What Is Cryptocurrency?
Cryptocurrency is one of the most popular topics today. When Bitcoin first appeared back in 2009, it was an almost worthless investment. People started to mine and buy Bitcoins just because they were excited about the idea of perfectly protected payments and a completely new approach to electronic transactions. When the price of Bitcoin reached $20,000 in 2017, it became clear that cryptocurrencies will not go anywhere, and the understanding of crypto tokens and blockchain offers countless benefits.
Related infographic: The current status of the Blockchain Ecosystem
Cryptocurrency is a digital asset. Just like any tangible currency, it can be exchanged for other currencies, services, or products. “Crypto” means that these currencies are based on cryptographic mechanisms. Any cryptocurrency transaction is encrypted and automatically validated, which is a reason why there’s no need for banks or other third parties when making cryptocurrency transactions.

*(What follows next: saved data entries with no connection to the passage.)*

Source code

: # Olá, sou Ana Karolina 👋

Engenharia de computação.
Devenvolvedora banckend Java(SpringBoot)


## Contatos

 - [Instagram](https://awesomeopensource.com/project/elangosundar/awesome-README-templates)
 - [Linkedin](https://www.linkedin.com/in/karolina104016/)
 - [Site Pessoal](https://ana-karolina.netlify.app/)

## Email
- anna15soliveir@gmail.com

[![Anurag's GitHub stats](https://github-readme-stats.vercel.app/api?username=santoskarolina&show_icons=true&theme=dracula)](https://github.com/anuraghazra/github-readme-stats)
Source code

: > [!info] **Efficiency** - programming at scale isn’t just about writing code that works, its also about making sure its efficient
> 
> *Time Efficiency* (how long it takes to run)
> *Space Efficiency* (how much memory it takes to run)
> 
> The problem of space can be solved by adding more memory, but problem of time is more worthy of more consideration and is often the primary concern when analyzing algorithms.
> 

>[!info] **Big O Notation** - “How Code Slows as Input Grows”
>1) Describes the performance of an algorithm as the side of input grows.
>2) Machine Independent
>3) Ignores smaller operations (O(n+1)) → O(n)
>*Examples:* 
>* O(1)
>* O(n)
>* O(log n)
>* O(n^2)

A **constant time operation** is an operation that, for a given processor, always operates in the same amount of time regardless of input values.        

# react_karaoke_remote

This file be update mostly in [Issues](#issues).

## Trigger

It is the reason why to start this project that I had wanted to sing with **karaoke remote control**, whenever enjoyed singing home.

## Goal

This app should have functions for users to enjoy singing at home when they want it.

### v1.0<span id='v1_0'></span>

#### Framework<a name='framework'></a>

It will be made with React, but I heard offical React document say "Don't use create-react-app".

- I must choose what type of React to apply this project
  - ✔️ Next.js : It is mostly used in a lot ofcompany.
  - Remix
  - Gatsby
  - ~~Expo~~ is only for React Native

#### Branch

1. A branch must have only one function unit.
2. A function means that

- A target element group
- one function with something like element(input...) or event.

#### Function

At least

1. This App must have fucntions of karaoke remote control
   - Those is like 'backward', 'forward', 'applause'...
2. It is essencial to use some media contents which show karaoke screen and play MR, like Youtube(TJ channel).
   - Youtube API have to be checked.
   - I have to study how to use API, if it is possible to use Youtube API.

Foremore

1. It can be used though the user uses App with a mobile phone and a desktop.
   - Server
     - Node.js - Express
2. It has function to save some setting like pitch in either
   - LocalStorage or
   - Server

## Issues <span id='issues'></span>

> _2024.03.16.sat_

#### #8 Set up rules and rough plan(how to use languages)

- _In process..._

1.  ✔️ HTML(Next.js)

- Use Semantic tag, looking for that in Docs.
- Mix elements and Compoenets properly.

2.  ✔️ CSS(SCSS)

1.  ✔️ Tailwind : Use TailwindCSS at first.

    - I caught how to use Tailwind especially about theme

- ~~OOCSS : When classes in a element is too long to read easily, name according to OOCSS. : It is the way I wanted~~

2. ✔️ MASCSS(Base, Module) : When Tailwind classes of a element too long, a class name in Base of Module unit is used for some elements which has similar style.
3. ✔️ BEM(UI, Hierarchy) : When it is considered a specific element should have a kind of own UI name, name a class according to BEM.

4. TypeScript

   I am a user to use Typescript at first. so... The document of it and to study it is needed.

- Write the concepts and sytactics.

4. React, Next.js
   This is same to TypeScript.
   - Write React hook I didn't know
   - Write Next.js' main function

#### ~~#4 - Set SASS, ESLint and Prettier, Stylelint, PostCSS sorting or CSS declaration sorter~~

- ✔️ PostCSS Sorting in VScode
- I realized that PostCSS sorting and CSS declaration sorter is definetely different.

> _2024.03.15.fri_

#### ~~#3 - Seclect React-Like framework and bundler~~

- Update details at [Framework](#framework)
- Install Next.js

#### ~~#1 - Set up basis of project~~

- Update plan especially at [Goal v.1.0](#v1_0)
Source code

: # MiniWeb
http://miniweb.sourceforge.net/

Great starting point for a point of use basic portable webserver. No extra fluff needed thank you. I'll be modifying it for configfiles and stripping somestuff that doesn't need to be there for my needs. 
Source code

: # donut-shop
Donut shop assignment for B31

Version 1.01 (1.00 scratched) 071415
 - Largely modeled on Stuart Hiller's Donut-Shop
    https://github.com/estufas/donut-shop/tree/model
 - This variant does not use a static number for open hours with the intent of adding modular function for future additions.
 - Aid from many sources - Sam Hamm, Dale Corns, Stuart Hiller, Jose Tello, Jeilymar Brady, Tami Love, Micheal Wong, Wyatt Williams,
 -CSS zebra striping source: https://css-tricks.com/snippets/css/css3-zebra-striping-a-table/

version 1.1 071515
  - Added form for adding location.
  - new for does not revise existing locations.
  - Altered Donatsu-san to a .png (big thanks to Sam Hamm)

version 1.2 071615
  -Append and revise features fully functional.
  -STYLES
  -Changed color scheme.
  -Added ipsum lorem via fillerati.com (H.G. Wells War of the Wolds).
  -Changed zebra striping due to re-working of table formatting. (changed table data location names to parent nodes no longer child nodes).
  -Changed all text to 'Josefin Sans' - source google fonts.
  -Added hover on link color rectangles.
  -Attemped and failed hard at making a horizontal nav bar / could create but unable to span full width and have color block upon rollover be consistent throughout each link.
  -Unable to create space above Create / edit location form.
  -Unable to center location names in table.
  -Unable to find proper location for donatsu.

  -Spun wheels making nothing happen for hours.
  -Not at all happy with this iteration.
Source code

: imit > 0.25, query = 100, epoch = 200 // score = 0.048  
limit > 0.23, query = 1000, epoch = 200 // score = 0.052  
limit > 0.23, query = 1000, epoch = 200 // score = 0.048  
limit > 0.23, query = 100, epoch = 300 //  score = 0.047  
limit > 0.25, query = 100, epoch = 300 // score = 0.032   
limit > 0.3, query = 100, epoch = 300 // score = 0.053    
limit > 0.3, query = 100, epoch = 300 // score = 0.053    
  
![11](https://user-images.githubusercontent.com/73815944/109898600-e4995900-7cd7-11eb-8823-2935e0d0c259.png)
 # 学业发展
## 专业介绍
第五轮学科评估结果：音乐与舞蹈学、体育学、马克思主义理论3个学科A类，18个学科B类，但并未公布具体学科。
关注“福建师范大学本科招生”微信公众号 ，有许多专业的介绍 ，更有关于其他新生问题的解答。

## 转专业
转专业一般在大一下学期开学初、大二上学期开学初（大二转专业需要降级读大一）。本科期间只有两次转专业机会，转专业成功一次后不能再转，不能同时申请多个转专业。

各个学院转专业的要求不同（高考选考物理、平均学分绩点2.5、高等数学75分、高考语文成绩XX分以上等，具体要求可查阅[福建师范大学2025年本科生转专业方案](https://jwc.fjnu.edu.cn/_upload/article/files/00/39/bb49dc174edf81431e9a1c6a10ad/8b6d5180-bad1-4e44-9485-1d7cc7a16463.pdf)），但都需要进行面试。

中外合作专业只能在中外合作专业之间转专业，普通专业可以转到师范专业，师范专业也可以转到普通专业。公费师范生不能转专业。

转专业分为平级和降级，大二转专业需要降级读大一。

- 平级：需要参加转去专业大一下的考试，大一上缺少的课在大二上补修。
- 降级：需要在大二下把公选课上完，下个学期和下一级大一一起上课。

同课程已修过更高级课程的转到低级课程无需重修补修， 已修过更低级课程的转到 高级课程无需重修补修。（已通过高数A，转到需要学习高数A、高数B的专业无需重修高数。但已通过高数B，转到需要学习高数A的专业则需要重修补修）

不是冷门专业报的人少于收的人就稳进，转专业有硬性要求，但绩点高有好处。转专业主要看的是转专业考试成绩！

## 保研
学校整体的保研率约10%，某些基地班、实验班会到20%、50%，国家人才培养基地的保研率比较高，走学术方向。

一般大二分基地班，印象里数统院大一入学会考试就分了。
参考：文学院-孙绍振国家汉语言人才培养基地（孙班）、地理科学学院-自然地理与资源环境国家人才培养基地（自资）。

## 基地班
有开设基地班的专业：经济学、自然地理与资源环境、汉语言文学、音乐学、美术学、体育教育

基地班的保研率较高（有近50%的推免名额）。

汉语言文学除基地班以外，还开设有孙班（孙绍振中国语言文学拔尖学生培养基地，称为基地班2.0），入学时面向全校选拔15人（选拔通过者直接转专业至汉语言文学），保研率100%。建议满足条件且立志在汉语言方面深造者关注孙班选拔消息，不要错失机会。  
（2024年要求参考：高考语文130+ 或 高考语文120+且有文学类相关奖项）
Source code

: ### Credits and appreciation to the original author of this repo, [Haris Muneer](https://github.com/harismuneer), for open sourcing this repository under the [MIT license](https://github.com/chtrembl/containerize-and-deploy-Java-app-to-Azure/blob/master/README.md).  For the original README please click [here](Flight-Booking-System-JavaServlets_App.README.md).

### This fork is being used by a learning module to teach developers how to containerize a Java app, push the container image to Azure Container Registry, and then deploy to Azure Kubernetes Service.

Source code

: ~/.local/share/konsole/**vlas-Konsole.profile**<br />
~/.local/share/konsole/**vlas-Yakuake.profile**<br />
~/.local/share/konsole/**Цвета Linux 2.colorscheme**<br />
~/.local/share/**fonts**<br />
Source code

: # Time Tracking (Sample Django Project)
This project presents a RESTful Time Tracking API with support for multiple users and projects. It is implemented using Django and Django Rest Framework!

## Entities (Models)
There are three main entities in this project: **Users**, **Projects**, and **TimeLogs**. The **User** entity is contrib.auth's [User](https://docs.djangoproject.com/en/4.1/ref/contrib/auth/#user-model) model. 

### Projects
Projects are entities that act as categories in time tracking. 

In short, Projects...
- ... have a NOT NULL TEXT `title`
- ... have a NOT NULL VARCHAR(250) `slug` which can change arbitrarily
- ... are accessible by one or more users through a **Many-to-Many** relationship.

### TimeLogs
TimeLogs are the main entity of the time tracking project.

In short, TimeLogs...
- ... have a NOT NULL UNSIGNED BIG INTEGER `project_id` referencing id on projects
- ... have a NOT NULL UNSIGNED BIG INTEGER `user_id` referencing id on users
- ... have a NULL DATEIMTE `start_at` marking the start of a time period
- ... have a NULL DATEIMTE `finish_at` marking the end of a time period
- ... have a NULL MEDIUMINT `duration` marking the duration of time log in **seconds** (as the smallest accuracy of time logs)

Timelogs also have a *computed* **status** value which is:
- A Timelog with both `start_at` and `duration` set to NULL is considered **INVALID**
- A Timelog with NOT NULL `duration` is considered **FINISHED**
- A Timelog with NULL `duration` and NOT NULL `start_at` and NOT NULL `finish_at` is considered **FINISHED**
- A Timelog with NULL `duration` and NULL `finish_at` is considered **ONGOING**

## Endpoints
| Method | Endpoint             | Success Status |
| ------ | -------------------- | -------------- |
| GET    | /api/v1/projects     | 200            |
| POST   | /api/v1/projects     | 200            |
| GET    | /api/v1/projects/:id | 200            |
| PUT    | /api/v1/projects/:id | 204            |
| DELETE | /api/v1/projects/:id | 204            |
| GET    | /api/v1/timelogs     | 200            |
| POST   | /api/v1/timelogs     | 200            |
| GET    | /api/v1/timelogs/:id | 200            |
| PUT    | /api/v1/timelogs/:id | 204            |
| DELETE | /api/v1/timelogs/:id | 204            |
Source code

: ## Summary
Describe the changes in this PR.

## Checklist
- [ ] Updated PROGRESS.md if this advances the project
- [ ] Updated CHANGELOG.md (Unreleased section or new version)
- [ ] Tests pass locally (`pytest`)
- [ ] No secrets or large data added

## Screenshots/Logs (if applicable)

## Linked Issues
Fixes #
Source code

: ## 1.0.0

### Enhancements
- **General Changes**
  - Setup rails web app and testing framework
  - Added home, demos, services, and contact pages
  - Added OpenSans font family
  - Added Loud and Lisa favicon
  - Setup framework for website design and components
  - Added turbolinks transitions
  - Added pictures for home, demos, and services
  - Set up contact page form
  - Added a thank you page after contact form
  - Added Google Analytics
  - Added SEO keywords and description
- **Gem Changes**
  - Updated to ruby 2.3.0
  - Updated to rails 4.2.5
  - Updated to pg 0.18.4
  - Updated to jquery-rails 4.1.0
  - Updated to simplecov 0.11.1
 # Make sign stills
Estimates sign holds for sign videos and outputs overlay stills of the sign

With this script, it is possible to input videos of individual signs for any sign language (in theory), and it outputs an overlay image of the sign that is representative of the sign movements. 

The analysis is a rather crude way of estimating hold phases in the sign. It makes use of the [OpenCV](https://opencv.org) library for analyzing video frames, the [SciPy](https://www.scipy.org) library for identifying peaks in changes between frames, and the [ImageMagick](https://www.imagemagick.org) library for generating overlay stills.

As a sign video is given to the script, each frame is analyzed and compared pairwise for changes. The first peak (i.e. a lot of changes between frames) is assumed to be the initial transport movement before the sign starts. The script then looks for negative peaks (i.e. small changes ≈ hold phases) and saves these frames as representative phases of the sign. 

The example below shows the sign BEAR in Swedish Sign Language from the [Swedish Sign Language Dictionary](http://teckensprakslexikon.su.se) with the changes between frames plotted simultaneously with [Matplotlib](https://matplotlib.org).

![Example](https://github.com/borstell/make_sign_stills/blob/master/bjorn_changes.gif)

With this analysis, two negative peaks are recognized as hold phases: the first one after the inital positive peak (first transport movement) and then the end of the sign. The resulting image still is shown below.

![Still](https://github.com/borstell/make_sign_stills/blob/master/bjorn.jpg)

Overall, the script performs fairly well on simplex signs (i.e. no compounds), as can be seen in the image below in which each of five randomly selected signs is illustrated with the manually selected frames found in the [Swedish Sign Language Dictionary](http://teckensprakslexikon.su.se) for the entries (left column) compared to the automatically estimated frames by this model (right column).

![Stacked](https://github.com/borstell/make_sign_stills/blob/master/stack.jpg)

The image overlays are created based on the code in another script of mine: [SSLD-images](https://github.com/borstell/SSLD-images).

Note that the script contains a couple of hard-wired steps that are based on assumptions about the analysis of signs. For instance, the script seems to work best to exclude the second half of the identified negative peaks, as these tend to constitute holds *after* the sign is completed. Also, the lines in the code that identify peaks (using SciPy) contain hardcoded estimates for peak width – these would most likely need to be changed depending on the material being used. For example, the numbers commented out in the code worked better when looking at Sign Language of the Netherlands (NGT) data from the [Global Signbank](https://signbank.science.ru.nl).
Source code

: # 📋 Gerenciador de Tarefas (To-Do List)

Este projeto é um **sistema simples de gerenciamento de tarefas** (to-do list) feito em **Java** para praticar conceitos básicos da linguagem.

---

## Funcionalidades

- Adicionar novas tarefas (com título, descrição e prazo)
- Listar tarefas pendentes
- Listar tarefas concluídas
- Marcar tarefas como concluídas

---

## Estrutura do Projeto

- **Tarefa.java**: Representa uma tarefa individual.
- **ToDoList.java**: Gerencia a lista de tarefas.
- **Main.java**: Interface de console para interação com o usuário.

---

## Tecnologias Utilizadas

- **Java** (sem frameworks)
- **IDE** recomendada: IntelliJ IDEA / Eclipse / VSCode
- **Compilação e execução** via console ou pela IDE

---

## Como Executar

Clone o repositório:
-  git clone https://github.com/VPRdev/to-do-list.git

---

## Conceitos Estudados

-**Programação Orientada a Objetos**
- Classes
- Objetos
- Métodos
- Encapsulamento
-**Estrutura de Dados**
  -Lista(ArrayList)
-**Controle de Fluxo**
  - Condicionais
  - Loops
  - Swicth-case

Transactions are possible due to the blockchain technology. A blockchain is a decentralized system that is distributed among many computers and records all transactions. Any records remain in the blockchain forever — they cannot be changed or deleted by anyone, which means a great level of transparency. Every transaction is a new block in a blockchain. To create a block, computers have to solve complex mathematical tasks. Once the solution is ready, the whole network should agree that it’s correct. If the transaction is successfully validated, it is completed, and the new block appears in the blockchain. Now let’s consider blockchain and cryptocurrencies in more detail.
Blockchain, Cryptocurrency, and Tokens: What’s the Difference?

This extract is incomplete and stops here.